Now there seems to be no written in stone rule who can name themselves a film critic, there isn’t any tutorial course which all those film critics must undergo to earn the title. But there are characteristics which distinguish between a movie reviewer and someone who lessons themselves a movie critic and as there isn’t a set in stone rule that is just my remark.
I happily, had a mother who was really my life-assist then and now, along with buddies and other household memebers that supported me. (I know that that’s what contributes to my fearlessness and nearly lionesses like approach when it comes down to defending my very own kids) I suppose the rawness of the film is what is going to impact me the most.
But are you aware, the extra I bought into making an attempt to be a critic the much less satisfaction I would get from watching a film, finding fault with the minuscule and deriding unoriginal juvenile teen flicks for being stupid.
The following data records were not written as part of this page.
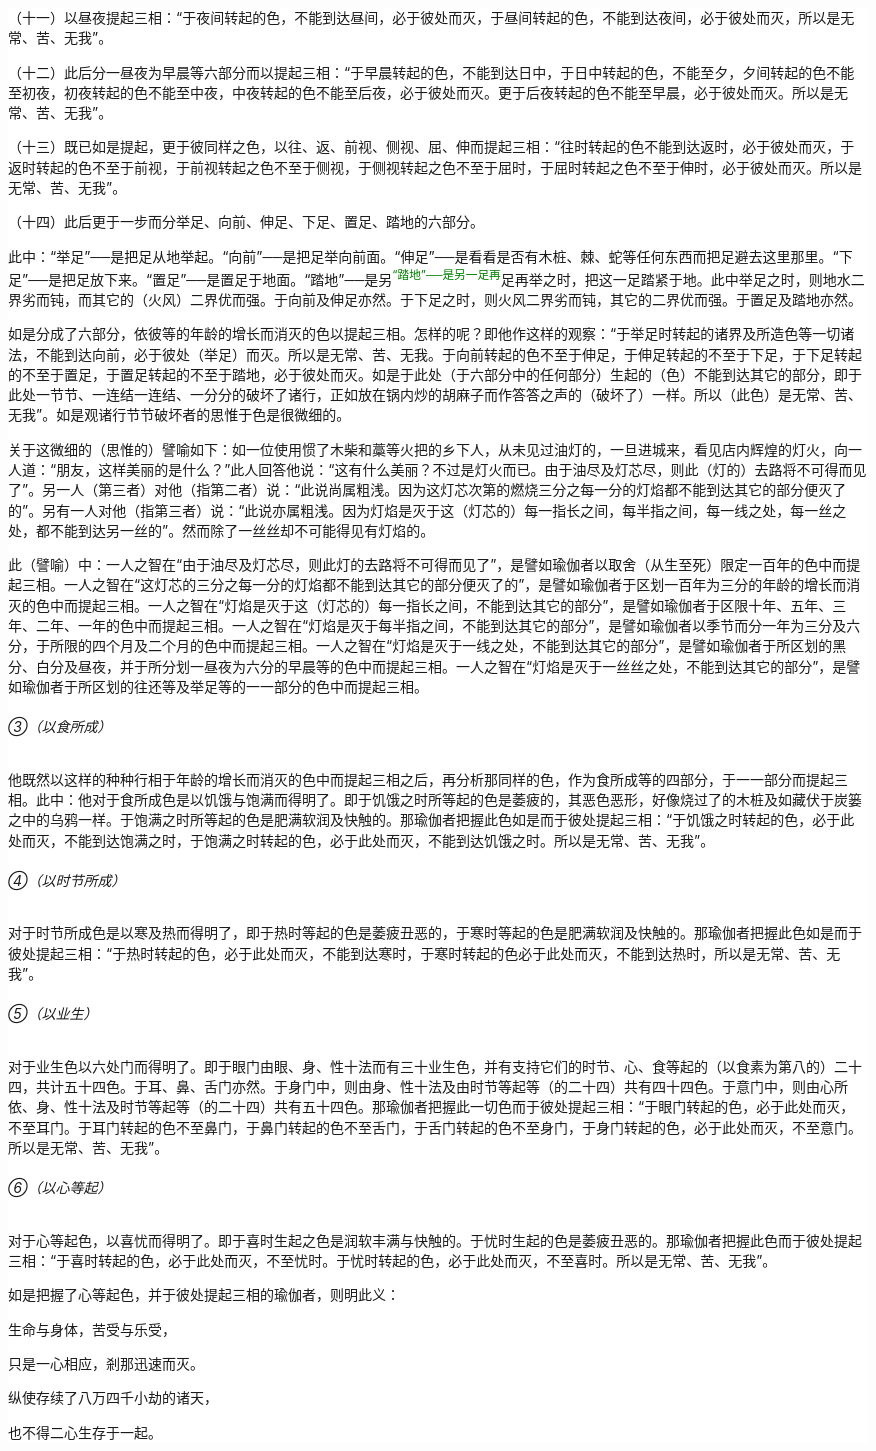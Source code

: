 （十一）以昼夜提起三相：“于夜间转起的色，不能到达昼间，必于彼处而灭，于昼间转起的色，不能到达夜间，必于彼处而灭，所以是无常、苦、无我”。

（十二）此后分一昼夜为早晨等六部分而以提起三相：“于早晨转起的色，不能到达日中，于日中转起的色，不能至夕，夕间转起的色不能至初夜，初夜转起的色不能至中夜，中夜转起的色不能至后夜，必于彼处而灭。更于后夜转起的色不能至早晨，必于彼处而灭。所以是无常、苦、无我”。

（十三）既已如是提起，更于彼同样之色，以往、返、前视、侧视、屈、伸而提起三相：“往时转起的色不能到达返时，必于彼处而灭，于返时转起的色不至于前视，于前视转起之色不至于侧视，于侧视转起之色不至于屈时，于屈时转起之色不至于伸时，必于彼处而灭。所以是无常、苦、无我”。

（十四）此后更于一步而分举足、向前、伸足、下足、置足、踏地的六部分。

此中：“举足”──是把足从地举起。“向前”──是把足举向前面。“伸足”──是看看是否有木桩、棘、蛇等任何东西而把足避去这里那里。“下足”──是把足放下来。“置足”──是置足于地面。“踏地”──是另<sup><font color="green">“踏地”──是另一足再</font></sup>足再举之时，把这一足踏紧于地。此中举足之时，则地水二界劣而钝，而其它的（火风）二界优而强。于向前及伸足亦然。于下足之时，则火风二界劣而钝，其它的二界优而强。于置足及踏地亦然。

如是分成了六部分，依彼等的年龄的增长而消灭的色以提起三相。怎样的呢？即他作这样的观察：“于举足时转起的诸界及所造色等一切诸法，不能到达向前，必于彼处（举足）而灭。所以是无常、苦、无我。于向前转起的色不至于伸足，于伸足转起的不至于下足，于下足转起的不至于置足，于置足转起的不至于踏地，必于彼处而灭。如是于此处（于六部分中的任何部分）生起的（色）不能到达其它的部分，即于此处一节节、一连结一连结、一分分的破坏了诸行，正如放在锅内炒的胡麻子而作答答之声的（破坏了）一样。所以（此色）是无常、苦、无我”。如是观诸行节节破坏者的思惟于色是很微细的。

关于这微细的（思惟的）譬喻如下：如一位使用惯了木柴和藁等火把的乡下人，从未见过油灯的，一旦进城来，看见店内辉煌的灯火，向一人道：“朋友，这样美丽的是什么？”此人回答他说：“这有什么美丽？不过是灯火而已。由于油尽及灯芯尽，则此（灯的）去路将不可得而见了”。另一人（第三者）对他（指第二者）说：“此说尚属粗浅。因为这灯芯次第的燃烧三分之每一分的灯焰都不能到达其它的部分便灭了的”。另有一人对他（指第三者）说：“此说亦属粗浅。因为灯焰是灭于这（灯芯的）每一指长之间，每半指之间，每一线之处，每一丝之处，都不能到达另一丝的”。然而除了一丝丝却不可能得见有灯焰的。

此（譬喻）中：一人之智在“由于油尽及灯芯尽，则此灯的去路将不可得而见了”，是譬如瑜伽者以取舍（从生至死）限定一百年的色中而提起三相。一人之智在“这灯芯的三分之每一分的灯焰都不能到达其它的部分便灭了的”，是譬如瑜伽者于区划一百年为三分的年龄的增长而消灭的色中而提起三相。一人之智在“灯焰是灭于这（灯芯的）每一指长之间，不能到达其它的部分”，是譬如瑜伽者于区限十年、五年、三年、二年、一年的色中而提起三相。一人之智在“灯焰是灭于每半指之间，不能到达其它的部分”，是譬如瑜伽者以季节而分一年为三分及六分，于所限的四个月及二个月的色中而提起三相。一人之智在“灯焰是灭于一线之处，不能到达其它的部分”，是譬如瑜伽者于所区划的黑分、白分及昼夜，并于所分划一昼夜为六分的早晨等的色中而提起三相。一人之智在“灯焰是灭于一丝丝之处，不能到达其它的部分”，是譬如瑜伽者于所区划的往还等及举足等的一一部分的色中而提起三相。

###### ③（以食所成）

他既然以这样的种种行相于年龄的增长而消灭的色中而提起三相之后，再分析那同样的色，作为食所成等的四部分，于一一部分而提起三相。此中：他对于食所成色是以饥饿与饱满而得明了。即于饥饿之时所等起的色是萎疲的，其恶色恶形，好像烧过了的木桩及如藏伏于炭篓之中的乌鸦一样。于饱满之时所等起的色是肥满软润及快触的。那瑜伽者把握此色如是而于彼处提起三相：“于饥饿之时转起的色，必于此处而灭，不能到达饱满之时，于饱满之时转起的色，必于此处而灭，不能到达饥饿之时。所以是无常、苦、无我”。

###### ④（以时节所成）

对于时节所成色是以寒及热而得明了，即于热时等起的色是萎疲丑恶的，于寒时等起的色是肥满软润及快触的。那瑜伽者把握此色如是而于彼处提起三相：“于热时转起的色，必于此处而灭，不能到达寒时，于寒时转起的色必于此处而灭，不能到达热时，所以是无常、苦、无我”。

###### ⑤（以业生）

对于业生色以六处门而得明了。即于眼门由眼、身、性十法而有三十业生色，并有支持它们的时节、心、食等起的（以食素为第八的）二十四，共计五十四色。于耳、鼻、舌门亦然。于身门中，则由身、性十法及由时节等起等（的二十四）共有四十四色。于意门中，则由心所依、身、性十法及时节等起等（的二十四）共有五十四色。那瑜伽者把握此一切色而于彼处提起三相：“于眼门转起的色，必于此处而灭，不至耳门。于耳门转起的色不至鼻门，于鼻门转起的色不至舌门，于舌门转起的色不至身门，于身门转起的色，必于此处而灭，不至意门。所以是无常、苦、无我”。

###### ⑥（以心等起）

对于心等起色，以喜忧而得明了。即于喜时生起之色是润软丰满与快触的。于忧时生起的色是萎疲丑恶的。那瑜伽者把握此色而于彼处提起三相：“于喜时转起的色，必于此处而灭，不至忧时。于忧时转起的色，必于此处而灭，不至喜时。所以是无常、苦、无我”。

如是把握了心等起色，并于彼处提起三相的瑜伽者，则明此义：

生命与身体，苦受与乐受，

只是一心相应，剎那迅速而灭。

纵使存续了八万四千小劫的诸天，

也不得二心生存于一起。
Even when I did like a film I would usually find myself questioning to the point of distraction especially if my opinion was at odds with extra recognizable critics.
Sam is probably the most outstanding of the opposite characters in the film. He is a Confederate Officer who turns into engaged and married to Charlie’s daughter. Sam is performed by Doug McClure as a socially awkward and tongue-tied younger man, in love with Jennie, but respectfully nervous within the presence of her father. It’s truly a really achieved characterisation.